Molte famiglie, del resto, sono già pronte ad accogliere questi bimbi. «Negli anni 80 – continua la dottoressa – mi è capitato di conoscere mamme con l’Aids che non hanno voluto riconoscere i figli. Hanno fatto il parto in anonimato, poi questi bambini sono stati adottati. E l’iter burocratico è stato molto veloce. Porto nel cuore il caso di un bambino con una malformazione cerebrale, adottato poi da una famiglia che appartiene alla Comunità Papa Giovanni XXIII». Ogni volta, pur nella disperazione, la mamma se aiutata e ascoltata è riuscita a salvare il bambino.

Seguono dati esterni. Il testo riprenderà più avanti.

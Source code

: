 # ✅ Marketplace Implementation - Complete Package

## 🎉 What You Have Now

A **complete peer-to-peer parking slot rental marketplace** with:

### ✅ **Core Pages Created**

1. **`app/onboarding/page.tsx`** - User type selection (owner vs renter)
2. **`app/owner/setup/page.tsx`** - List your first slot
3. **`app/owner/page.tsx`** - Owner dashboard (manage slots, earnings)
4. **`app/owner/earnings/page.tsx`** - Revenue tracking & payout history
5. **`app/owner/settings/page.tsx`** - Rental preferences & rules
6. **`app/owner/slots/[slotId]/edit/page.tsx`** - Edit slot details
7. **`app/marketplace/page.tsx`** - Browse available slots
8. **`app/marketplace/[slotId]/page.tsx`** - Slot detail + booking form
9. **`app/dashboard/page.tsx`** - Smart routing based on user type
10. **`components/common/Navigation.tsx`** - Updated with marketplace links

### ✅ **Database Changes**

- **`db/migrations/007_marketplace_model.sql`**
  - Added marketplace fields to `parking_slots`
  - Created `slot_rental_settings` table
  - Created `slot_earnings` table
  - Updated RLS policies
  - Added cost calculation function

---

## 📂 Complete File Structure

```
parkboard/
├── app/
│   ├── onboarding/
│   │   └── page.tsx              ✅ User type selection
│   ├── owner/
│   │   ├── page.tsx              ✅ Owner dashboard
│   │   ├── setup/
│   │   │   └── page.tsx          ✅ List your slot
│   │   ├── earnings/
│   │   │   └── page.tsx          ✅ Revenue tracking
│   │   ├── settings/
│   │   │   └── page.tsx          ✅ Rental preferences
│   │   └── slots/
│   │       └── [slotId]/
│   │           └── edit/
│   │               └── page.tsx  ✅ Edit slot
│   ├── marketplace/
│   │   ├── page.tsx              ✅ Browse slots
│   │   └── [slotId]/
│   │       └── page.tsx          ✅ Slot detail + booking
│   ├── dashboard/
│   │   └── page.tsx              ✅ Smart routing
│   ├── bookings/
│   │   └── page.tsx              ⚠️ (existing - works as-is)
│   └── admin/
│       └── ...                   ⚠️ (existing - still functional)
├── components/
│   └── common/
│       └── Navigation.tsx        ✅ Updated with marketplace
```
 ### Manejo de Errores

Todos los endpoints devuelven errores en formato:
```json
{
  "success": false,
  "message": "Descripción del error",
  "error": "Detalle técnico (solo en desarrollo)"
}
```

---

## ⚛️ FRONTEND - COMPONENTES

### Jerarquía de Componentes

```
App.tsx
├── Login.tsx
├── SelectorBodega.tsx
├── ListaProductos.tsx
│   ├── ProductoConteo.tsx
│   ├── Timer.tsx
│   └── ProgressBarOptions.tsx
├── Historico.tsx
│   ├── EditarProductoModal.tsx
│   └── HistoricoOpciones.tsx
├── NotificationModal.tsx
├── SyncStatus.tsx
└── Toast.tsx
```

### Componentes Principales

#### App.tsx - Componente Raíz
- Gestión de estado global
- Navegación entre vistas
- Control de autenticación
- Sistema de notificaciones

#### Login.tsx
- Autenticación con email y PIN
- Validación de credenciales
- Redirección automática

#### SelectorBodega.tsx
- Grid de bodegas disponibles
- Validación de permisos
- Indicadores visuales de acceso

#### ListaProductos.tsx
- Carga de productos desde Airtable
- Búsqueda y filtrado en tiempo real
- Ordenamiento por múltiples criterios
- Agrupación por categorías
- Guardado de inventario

«Quando ero giovane ho fatto volontariato all’Annunziata di Napoli, al brefotrofio. Ricordo che allora i bambini venivano lasciati nella “ruota” – racconta Cascioli –. La donna lasciava però anche un segno, una catenina per esempio, per potere poi riconoscere il bambino e ritrovarlo nel caso in cui avesse voluto poi andare a riprenderlo. Oggi, quando vengo a sapere dell’ennesimo caso di abbandono in un sacchetto, mi chiedo: ma la mamma dove va a finire? Dopo il parto chi si prende cura di lei? Queste donne purtroppo non accedono all’informazione corretta, dovrebbero riuscire ad andare all’Asl a parlare con un medico che le informi su come fare se si trovano in difficoltà, devono sapere che c’è una strada possibile per salvare il bambino e che possono sempre ricevere tutta l’assistenza e le cure di cui hanno bisogno».